Peeni Henare wasn't behind the removal of a controversial essay rallying against "identity-based" diversity in the Defence Force from a website, his office says.

On Wednesday, it emerged an essay titled 'Can the Army Afford to go Woke, Benign Social Progress or National Security Threat' had won the Chief of Army Writing Competition, only to later be removed from the Knowledge-Enabled Army (KEA) website. 

The essay, which was the winner in the Private Soldier's category and published last week, was written by "Mr N. Dell" and argued an increasing focus on "identity-based notions of Diversity only sews greater division and discord in society" and would also do so within the Army. 

It rallies against "woke culture" and suggests the Army "cannot reconcile a more diverse and inclusive workforce with the maintenance of a warrior ethos and war-fighting culture".

The text is no longer available on the website and was on Tuesday replaced with a message from Chief of Army Major General John Boswell saying that he had asked for the essay to be taken down. 

"I made this decision when it became clear that publishing it was being seen as an endorsement of the views contained within it, which could not be further from the truth."

He said the Army "strives to be inclusive and values diversity" but the "views that were expressed in this essay are not compatible with the culture we are building".

"I unreservedly apologise to all those who saw publication of this essay as an endorsement of the views that were contained within it."

Asked about the essay on Wednesday, Minister of Defence Henare reportedly said he had spoken to Chief of Defence Air Marshal Kevin Short about it and expressed that "we're better than that, and have values that don't align with the essay".

NZHerald reports him as saying he was "unsure" if he spoke with Short before or after the essay was pulled. 

Henare's office told Newshub on Thursday the minister had no involvement with the Defence Force's decision to remove the essay and clarified it was taken down before he and the Chief of Defence spoke. 

It said the decision was made by the Defence Force in accordance with its own codes and that Henare reminded Short of the force's commitment to diversity and inclusion.
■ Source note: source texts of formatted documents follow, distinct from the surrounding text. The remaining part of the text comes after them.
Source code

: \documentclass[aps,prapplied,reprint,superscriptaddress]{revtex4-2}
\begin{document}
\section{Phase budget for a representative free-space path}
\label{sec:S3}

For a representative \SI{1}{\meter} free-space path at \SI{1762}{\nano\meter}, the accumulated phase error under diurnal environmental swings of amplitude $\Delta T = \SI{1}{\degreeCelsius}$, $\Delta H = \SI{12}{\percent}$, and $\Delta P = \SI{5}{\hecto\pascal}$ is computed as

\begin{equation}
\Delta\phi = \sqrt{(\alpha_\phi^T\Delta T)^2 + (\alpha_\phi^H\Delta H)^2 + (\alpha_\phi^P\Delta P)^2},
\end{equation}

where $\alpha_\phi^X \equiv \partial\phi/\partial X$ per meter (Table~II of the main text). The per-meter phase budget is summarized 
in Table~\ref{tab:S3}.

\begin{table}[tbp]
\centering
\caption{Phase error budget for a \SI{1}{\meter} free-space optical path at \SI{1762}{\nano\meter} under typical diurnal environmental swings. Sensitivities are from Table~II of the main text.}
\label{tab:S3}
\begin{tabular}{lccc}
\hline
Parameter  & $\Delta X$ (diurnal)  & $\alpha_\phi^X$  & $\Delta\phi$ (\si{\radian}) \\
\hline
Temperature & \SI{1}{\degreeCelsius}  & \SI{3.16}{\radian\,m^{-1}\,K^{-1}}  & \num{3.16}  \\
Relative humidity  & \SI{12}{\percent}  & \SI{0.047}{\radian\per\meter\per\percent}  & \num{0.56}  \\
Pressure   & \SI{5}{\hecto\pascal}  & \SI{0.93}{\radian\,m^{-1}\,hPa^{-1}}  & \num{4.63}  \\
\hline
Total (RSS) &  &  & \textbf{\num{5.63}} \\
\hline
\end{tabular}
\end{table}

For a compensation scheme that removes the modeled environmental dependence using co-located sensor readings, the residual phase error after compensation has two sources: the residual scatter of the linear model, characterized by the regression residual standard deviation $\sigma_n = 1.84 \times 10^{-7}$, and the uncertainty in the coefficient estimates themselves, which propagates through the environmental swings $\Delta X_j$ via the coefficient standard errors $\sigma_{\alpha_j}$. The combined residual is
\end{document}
But he gave no instructions.

After his comments were reported on Wednesday, opposition MPs criticised Henare. 

ACT's Dr James McDowall said it was "cancel culture in camouflage" and showed Henare "spending too much time in the wrong foxhole". 

"The Minister should be ensuring the Army is fighting for our freedom, not against it."  
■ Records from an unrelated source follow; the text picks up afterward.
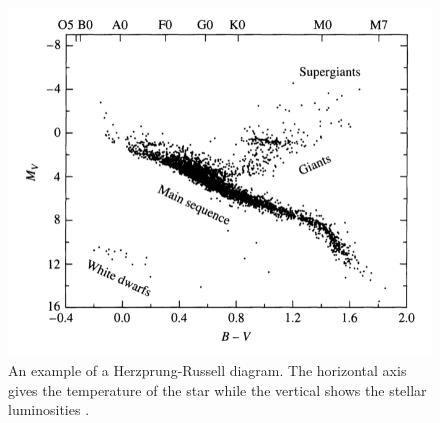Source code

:\begin{figure}
\centering
\includegraphics[width=\linewidth]{figures/hrDiagram.png}
\caption{An example of a Herzprung-Russell diagram. The horizontal axis gives the temperature of the star while the vertical shows the stellar luminosities \cite{CarrollOstlieBook}.}
\label{fig: HR_diagram}
\end{figure}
Chris Penk, National's Defence spokesperson, said Henare should be spending his time championing the Defence Force rather than "singling out a member of the Army's lowest-rank". 

"Our troops sacrifice so much to serve New Zealand. They deserve a much stronger advocate than this Defence Minister. He shouldn't be commenting on the political views of service personnel when he's achieved so little on their behalf."

Asked about the removal on Wednesday, Prime Minister Jacinda Ardern didn't appear to be fussed.

"I make nothing of it. I have zero opinion on the matter. It is a matter for the Defence Force," she said.

"I have no opinion. Ultimately, the Defence Force can do as it chooses. It can run an essay competition. It can choose not to run an essay competition. As it happens, I don't happen to have an opinion on every single matter."

Boswell says in his message that the essay was chosen as the winner as "it was the most well-written of the submissions received within that category".

"The intent of the Chief of Army's writing competition is to encourage Army personnel to think deeply about subjects, to gain experience in writing formal essays and to encourage debate.

"I will always listen to the opinions of others, particularly those of our soldiers. And I think it is important that we seek to understand where other views exist. 

"In this particular case however, it has been made clear to me that publishing this essay was viewed as undermining both the inclusive culture we are seeking and the work that is being done across all ranks to effect this change – work that is incredibly important, not just to me, but to our organisation."